A week ago, my Question of the Day was "What is your advice to first-year seminary students?" There were many insightful responses. Here is my advice:
1. Get heavily involved in a local church immediately.
2. Don't forget about the ordination candidacy process.
I've seen many students flitter from church to church, denomination to denomination, seeking a place where they felt spiritually attuned or where their friends attended or pastored. I took a different approach. We selected three UMC congregations near our home and visited them on three successive Sundays. I let Katherine choose which one we would attend regularly. After she made her choice, I told the pastor that I wanted to be involved in his church. Pretty soon, I had leadership challenges in that church that stretched and grew me.
I've seen other students take a year or two to visit many churches or suddenly change churches on a whim. Others become heavily involved in seminary life, taking chapel every time, serving on various student committees or being handy for the many tasks of a complex seminary operation. They form devotional study and contemplation groups, read classics like Nouwen together, and go on retreats.
This is not my approach. I rarely attend chapel and never serve on student committees. I go to seminary for my theological and pastoral education, but my devotional and service life is in my local church. I'm learning all sorts of critical abilities, like working with youth groups and missions.
The rituals of chapel and study groups can be enlivening. It can be spiritually formative. But remember that we're preparing to be priests, not monks. At bare minimum, a majority of our service and devotional activities should be in the local church outside of the seminary cloister.
"But I don't feel spiritually fed there. I want to be someplace else." If you're a United Methodist preparing for the ordained ministry, you'd better drop this attitude in a hurry. When I arrived in Orlando, I jumped into a church and put my nose to the grindstone. If you're a seminarian preparing for ordination in some denomination (particularly UMC), then you have work to do. Hop to it.

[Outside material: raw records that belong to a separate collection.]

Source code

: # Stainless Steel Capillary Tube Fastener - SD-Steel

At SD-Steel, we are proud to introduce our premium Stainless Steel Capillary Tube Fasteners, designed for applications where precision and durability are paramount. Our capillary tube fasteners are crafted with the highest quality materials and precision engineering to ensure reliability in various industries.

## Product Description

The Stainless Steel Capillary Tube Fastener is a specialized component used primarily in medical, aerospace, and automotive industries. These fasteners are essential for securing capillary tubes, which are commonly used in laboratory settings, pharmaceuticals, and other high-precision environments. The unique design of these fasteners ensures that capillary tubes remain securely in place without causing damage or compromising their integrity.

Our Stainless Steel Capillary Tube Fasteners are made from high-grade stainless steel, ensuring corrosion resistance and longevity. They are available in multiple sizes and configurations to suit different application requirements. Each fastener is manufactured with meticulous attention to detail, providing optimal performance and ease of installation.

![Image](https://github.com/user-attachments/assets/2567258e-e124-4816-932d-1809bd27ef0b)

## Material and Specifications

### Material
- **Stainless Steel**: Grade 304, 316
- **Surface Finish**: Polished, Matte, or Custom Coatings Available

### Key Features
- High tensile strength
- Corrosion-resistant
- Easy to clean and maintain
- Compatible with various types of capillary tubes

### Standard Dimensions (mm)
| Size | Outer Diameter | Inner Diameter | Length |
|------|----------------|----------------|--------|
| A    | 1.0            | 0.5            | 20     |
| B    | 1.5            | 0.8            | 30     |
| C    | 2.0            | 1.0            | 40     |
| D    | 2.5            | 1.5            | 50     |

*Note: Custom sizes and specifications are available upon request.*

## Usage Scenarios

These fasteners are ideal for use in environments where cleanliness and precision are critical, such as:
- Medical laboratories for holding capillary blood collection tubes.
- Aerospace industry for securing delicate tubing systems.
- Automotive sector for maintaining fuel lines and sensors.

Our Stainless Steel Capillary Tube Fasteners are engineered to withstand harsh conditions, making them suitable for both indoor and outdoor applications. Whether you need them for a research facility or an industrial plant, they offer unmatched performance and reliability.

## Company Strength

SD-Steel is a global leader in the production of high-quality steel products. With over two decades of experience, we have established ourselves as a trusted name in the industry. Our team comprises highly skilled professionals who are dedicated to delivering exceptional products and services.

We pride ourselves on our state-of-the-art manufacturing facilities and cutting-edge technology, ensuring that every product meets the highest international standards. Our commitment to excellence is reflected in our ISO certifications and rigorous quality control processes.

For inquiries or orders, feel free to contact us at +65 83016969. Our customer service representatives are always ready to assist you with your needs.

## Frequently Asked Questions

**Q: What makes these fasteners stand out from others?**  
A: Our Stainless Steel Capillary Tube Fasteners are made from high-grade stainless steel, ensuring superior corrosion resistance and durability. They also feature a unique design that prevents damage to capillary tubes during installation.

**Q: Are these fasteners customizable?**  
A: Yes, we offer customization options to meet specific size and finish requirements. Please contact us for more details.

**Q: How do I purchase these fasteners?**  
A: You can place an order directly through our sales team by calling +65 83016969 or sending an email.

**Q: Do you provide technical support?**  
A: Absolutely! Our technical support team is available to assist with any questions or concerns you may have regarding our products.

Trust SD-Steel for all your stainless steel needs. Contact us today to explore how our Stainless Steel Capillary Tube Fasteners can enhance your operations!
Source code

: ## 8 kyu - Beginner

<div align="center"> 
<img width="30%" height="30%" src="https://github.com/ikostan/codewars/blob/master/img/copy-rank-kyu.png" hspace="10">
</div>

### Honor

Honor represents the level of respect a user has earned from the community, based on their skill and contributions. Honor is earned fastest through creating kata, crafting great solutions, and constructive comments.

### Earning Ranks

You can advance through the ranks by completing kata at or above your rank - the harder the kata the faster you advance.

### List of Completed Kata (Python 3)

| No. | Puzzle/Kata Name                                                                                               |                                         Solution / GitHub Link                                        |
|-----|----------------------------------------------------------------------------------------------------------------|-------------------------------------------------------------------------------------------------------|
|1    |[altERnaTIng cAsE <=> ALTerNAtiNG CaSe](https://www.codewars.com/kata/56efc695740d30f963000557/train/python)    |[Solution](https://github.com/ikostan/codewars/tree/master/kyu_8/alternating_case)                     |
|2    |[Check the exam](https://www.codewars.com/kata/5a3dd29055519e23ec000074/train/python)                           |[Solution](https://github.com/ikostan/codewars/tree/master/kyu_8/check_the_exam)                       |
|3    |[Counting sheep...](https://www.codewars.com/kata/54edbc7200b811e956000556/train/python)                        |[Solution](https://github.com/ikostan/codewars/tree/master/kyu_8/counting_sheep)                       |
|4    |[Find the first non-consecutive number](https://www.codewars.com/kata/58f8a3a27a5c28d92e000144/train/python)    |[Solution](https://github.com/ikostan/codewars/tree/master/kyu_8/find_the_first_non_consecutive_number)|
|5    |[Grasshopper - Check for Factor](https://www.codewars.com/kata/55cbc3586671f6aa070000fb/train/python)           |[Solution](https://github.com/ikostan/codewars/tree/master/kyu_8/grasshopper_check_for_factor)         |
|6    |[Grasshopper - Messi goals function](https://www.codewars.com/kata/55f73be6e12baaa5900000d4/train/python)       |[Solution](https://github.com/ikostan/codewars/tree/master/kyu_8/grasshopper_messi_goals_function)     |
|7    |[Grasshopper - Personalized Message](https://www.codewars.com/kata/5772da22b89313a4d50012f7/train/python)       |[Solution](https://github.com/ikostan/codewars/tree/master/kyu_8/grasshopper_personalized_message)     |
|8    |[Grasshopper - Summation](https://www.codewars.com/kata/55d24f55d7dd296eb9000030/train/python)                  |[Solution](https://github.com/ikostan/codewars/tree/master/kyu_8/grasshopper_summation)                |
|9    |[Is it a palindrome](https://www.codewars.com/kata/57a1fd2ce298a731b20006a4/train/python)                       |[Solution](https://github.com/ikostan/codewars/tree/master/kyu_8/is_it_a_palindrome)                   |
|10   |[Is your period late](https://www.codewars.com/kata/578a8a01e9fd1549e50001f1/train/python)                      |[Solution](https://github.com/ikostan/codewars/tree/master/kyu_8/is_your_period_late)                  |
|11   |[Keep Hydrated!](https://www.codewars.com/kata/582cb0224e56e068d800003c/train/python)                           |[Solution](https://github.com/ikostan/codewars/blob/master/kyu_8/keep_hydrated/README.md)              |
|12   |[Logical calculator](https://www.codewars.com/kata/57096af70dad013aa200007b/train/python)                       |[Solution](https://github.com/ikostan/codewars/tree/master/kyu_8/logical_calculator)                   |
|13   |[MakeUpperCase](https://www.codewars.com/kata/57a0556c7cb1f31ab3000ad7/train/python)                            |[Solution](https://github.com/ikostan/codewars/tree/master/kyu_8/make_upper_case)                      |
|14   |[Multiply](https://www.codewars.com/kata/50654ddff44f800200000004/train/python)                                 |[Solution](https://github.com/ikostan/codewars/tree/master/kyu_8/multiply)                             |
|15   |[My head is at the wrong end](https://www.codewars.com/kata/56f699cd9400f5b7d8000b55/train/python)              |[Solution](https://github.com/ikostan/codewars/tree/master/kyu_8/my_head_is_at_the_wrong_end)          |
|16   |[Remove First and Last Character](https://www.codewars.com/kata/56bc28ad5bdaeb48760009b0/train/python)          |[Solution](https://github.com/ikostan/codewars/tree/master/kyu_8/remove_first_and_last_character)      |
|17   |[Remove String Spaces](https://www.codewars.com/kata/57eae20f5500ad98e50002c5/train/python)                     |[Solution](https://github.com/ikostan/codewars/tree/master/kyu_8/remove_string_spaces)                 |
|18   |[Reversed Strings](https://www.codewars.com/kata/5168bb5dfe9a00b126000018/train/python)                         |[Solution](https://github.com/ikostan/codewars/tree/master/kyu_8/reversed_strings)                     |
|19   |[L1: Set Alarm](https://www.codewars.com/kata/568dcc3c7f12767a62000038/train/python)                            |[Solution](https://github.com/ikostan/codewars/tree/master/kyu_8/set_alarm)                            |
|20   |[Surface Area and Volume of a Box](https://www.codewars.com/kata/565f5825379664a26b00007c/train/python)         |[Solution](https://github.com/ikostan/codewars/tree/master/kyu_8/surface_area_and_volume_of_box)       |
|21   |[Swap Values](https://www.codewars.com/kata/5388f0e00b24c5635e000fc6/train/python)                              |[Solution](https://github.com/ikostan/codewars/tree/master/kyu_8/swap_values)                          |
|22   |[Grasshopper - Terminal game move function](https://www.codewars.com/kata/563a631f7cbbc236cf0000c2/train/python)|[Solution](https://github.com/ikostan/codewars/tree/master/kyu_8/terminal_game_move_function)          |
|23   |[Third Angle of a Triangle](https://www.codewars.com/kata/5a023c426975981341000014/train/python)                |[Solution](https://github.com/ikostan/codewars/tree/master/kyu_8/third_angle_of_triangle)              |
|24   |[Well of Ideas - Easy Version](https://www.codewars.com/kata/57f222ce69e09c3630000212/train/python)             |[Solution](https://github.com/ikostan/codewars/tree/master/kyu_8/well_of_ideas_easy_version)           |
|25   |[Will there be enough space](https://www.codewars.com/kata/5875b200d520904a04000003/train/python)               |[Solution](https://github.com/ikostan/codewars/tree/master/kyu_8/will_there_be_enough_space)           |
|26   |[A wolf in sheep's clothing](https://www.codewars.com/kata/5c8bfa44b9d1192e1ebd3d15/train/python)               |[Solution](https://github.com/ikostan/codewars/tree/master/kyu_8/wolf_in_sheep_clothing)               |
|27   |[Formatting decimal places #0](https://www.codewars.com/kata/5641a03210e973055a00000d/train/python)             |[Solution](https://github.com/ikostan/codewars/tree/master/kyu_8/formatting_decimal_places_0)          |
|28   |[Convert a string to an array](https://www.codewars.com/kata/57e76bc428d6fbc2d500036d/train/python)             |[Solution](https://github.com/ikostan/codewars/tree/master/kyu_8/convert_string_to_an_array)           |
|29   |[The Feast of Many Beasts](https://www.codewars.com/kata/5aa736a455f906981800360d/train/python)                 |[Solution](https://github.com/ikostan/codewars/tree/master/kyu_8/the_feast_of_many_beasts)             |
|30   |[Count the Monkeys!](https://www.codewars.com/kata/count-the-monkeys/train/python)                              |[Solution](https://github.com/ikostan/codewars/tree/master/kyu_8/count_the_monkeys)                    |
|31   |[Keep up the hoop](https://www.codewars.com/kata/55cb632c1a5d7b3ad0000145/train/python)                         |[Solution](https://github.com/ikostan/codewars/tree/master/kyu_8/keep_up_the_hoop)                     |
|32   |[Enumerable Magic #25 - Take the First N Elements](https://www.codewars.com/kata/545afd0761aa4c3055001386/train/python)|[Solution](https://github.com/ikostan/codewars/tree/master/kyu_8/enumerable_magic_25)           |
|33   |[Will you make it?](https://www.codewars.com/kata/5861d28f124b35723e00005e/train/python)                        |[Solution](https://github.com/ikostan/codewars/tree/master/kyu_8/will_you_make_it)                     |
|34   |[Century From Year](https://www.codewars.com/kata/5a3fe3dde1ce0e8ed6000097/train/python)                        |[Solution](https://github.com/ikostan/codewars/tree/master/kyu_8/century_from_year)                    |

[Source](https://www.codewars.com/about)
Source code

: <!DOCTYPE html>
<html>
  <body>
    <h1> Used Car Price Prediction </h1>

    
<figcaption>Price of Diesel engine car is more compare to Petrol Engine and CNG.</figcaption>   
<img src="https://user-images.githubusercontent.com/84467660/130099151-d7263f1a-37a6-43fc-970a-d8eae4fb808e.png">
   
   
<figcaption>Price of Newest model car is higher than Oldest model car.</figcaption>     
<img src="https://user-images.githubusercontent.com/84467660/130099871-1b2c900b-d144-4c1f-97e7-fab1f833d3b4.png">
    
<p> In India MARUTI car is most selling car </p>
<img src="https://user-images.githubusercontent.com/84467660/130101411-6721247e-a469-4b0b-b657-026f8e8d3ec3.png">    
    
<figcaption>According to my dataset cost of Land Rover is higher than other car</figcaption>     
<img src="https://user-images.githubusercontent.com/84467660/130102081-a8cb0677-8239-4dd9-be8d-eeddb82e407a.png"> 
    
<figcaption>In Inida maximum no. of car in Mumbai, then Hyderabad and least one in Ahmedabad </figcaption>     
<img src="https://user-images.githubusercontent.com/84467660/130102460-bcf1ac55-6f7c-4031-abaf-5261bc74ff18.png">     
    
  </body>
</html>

Part of that work is the lengthy and complex tasks of being selected and approved for the ordained ministry. Many essays, committees, meetings, and tests are required. I've actually heard seminarians say "Well, since I graduate in six months, I guess I ought to look into the candidacy process." Not prudent. Keep up with all of the requirements of your mentor, district, and conference. My co-blogger Larry once told me "John, you'll have no advocate except yourself." The rusty gears of the candidacy process don't move unless I personally turn them. They won't move themselves for you, either.
These two suggestions that I've made are interrelated. I missed going to a lot of fun Pentecostal and Anglican churches that my friends at seminary go to and all sorts of chapel experiences because I'm committed to serving in the United Methodist Church. If a candidate for the ordained ministry isn't active in a UMC congregation (or whatever your denomination is) and staying on top of the candidacy paperwork and process, then the Board of Ordained Ministry has every reason to doubt that candidate's commitment to the United Methodist Church.
So to sum up: don't lose your focus. There's a life beyond seminary, and you'd better be ready for it.
UPDATE: Henry Neufield writes:
What I’ve found amongst pastors, particularly UMC pastors, is that they came back from seminary knowing a great deal of stuff–in many cases good stuff, but that they didn’t know the things they needed to know about running a congregation day to day.